## TASK GOAL
Lines in the listing below that include the word "Creating" need to be copied.
====
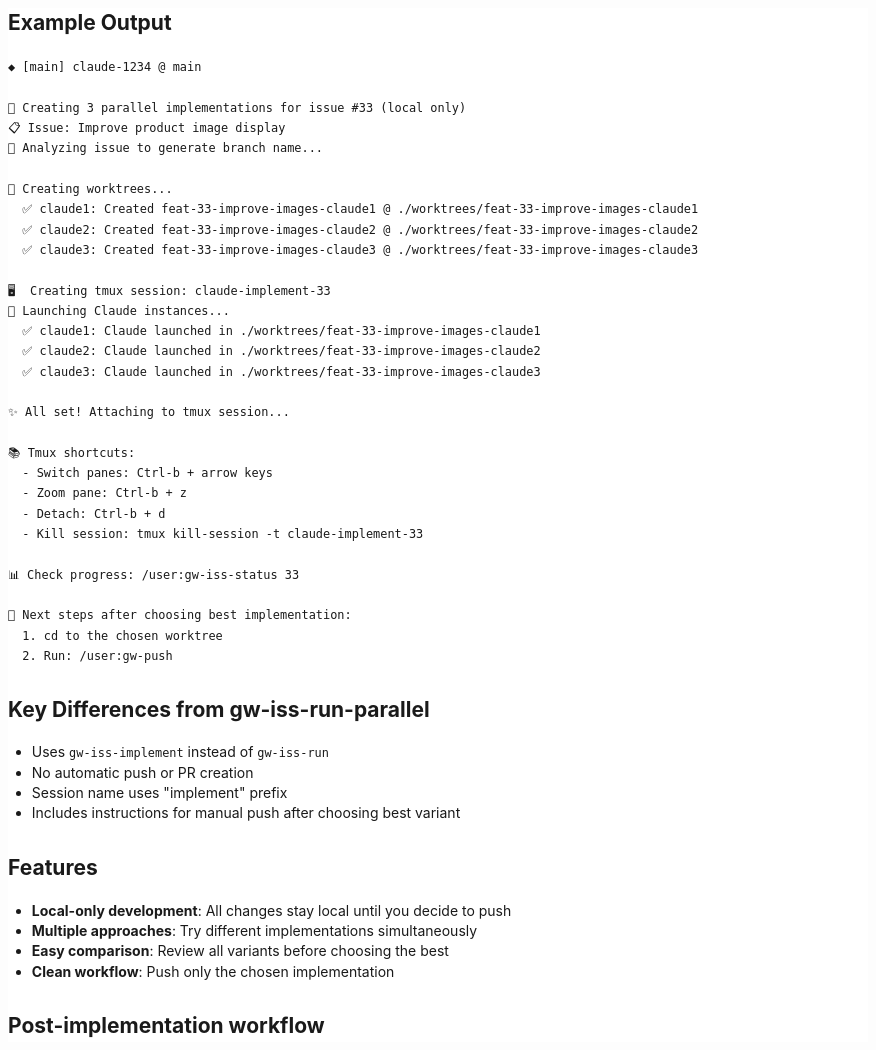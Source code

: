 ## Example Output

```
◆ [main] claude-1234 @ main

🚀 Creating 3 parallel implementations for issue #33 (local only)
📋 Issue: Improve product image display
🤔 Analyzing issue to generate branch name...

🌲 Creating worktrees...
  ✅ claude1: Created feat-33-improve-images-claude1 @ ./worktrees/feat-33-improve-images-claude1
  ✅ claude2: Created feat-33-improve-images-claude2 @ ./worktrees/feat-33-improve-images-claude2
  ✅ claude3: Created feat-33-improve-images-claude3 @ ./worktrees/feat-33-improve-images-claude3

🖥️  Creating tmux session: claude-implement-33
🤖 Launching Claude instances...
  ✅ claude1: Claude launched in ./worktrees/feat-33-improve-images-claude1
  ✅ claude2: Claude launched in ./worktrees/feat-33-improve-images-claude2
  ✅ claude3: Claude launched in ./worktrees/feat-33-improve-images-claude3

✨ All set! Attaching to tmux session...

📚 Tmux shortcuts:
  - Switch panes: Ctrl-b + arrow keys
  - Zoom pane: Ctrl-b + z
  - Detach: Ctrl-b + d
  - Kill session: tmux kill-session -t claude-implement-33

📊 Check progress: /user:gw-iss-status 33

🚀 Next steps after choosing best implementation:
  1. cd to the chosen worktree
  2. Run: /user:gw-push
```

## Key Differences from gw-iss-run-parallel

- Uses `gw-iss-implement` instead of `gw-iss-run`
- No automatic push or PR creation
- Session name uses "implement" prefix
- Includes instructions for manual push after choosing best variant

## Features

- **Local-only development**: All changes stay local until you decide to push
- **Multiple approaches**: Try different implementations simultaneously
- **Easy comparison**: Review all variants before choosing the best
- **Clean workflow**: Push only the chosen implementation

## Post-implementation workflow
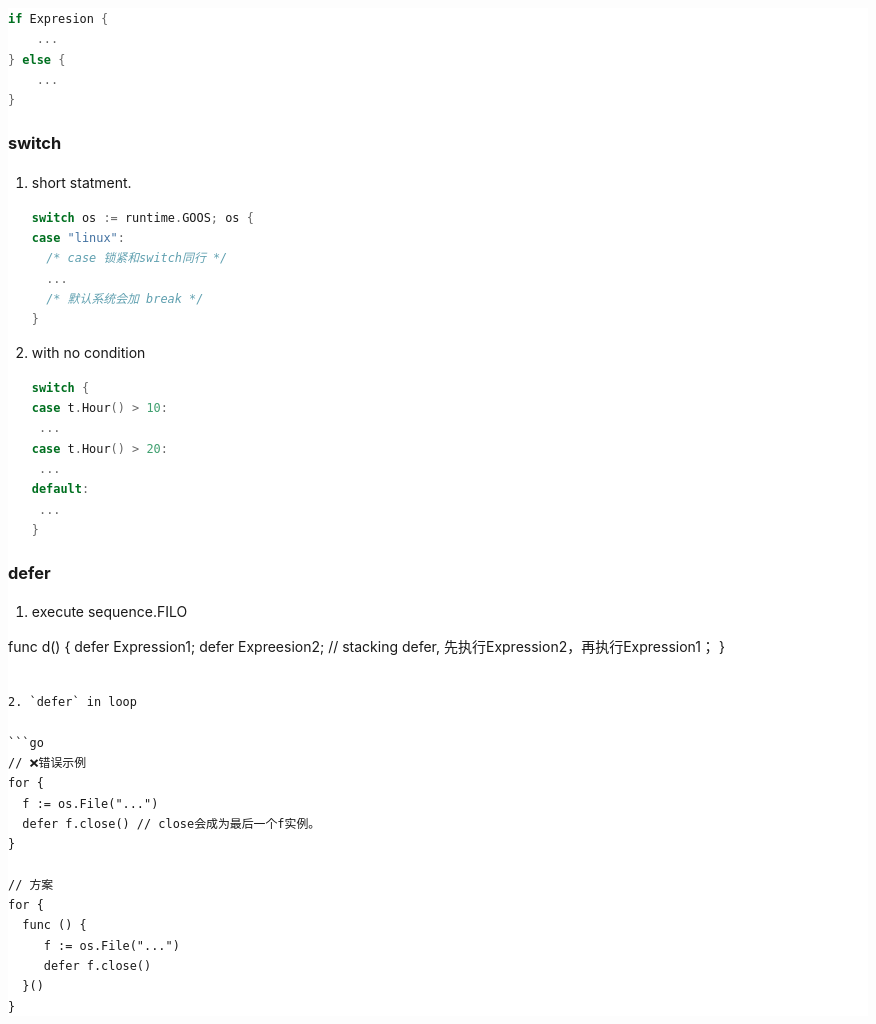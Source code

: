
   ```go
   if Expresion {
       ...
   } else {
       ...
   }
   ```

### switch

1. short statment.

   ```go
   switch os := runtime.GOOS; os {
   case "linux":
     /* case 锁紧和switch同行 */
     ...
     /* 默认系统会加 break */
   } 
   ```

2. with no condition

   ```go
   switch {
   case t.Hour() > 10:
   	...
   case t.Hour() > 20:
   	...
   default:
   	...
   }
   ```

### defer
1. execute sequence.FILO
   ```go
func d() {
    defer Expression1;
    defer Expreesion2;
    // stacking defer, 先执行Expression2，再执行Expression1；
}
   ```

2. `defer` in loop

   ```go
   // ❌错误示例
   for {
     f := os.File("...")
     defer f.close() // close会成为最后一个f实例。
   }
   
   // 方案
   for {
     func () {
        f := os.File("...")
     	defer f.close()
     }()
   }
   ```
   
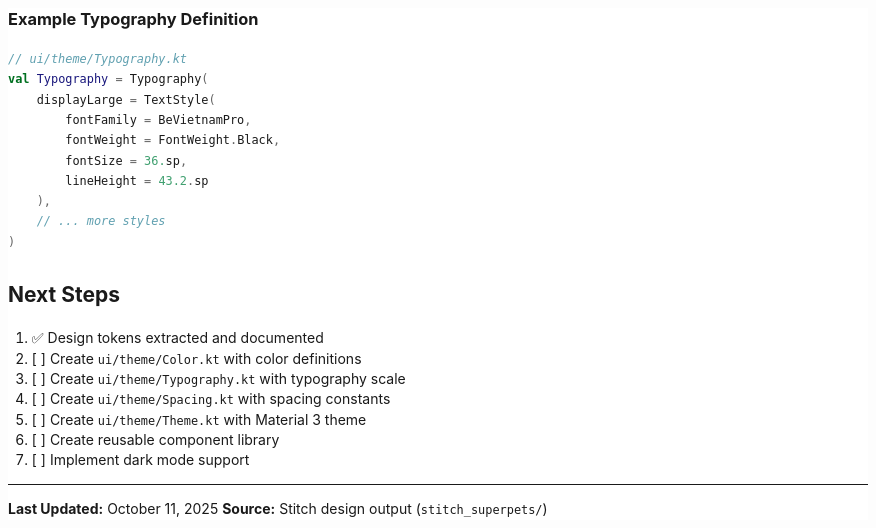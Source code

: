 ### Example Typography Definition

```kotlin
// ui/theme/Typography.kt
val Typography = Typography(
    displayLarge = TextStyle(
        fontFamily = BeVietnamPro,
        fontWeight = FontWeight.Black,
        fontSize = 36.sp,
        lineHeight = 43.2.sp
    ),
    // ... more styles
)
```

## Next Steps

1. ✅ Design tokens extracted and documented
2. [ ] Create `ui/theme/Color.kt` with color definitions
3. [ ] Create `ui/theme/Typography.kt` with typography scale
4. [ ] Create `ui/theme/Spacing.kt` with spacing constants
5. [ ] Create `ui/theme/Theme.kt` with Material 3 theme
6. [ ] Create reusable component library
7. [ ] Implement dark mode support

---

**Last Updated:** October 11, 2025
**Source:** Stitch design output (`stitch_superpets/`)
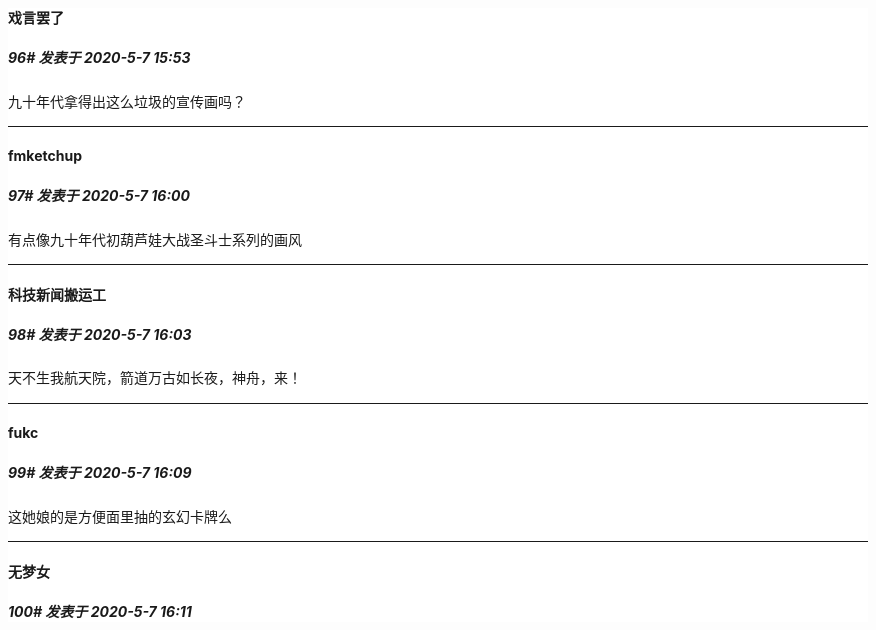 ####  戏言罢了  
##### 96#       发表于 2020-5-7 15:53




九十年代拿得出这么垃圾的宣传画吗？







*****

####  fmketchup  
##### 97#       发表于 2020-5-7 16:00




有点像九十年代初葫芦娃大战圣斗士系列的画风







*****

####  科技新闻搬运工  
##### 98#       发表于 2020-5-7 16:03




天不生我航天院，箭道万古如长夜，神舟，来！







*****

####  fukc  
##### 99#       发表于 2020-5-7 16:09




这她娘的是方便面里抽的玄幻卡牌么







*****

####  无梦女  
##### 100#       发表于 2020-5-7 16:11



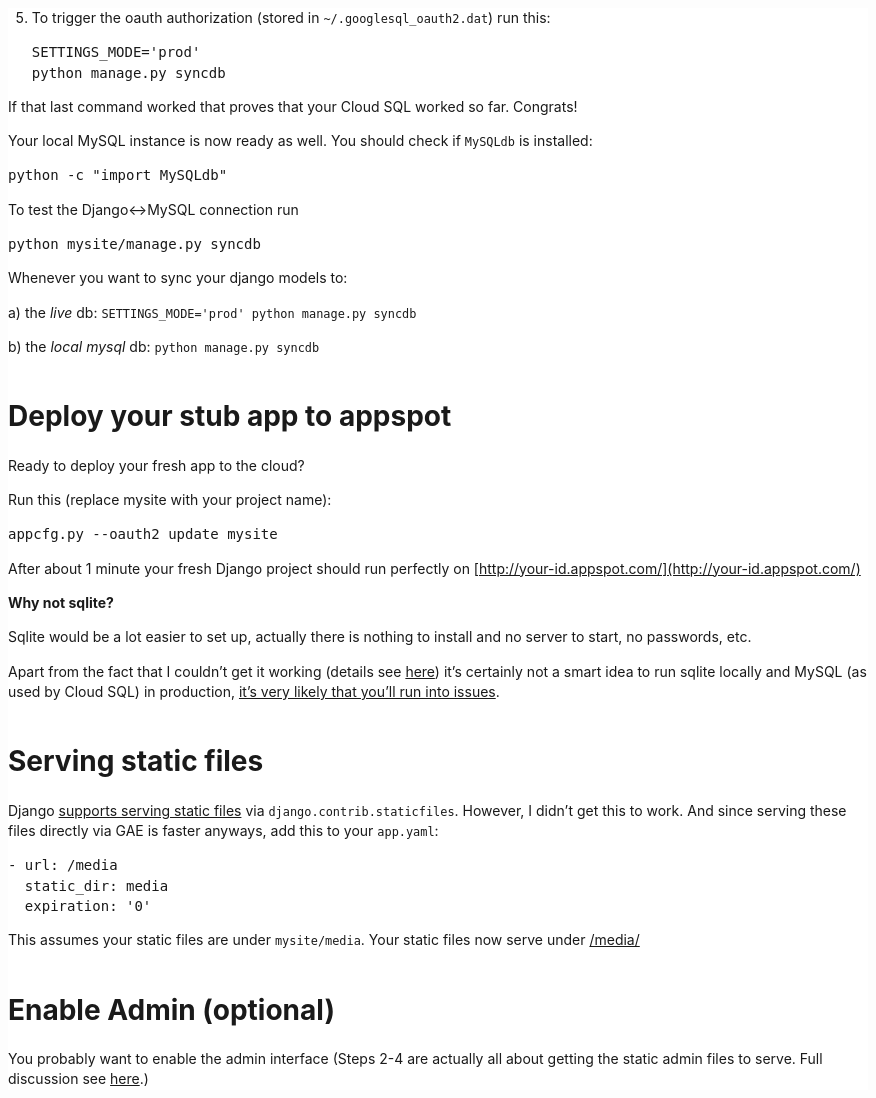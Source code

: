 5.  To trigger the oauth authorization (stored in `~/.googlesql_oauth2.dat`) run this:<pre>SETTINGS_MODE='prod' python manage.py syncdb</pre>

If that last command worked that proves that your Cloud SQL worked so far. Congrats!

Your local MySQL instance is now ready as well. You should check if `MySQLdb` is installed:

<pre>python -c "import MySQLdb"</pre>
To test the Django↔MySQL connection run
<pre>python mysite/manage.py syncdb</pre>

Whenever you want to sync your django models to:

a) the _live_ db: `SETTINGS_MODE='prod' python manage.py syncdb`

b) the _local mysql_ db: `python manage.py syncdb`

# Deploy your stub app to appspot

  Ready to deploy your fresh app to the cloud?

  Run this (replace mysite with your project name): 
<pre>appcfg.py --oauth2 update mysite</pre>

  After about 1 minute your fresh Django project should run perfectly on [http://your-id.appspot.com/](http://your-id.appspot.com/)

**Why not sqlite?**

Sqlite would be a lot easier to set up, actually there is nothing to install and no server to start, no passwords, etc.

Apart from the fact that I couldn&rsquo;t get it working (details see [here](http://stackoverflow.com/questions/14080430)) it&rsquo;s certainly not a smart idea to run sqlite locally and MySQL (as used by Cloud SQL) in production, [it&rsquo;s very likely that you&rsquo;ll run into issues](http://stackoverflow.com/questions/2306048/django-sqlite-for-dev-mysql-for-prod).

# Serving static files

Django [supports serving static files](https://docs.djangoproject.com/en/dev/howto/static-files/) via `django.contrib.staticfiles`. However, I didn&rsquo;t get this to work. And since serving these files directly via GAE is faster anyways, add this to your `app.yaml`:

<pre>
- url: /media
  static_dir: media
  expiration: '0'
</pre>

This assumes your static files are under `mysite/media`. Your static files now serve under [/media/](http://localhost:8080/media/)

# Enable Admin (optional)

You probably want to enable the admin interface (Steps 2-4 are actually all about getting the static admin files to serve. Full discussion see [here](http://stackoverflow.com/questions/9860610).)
====
## YOUR RESPONSE
🚀 Creating 3 parallel implementations for issue #33 (local only)
🌲 Creating worktrees...
🖥️  Creating tmux session: claude-implement-33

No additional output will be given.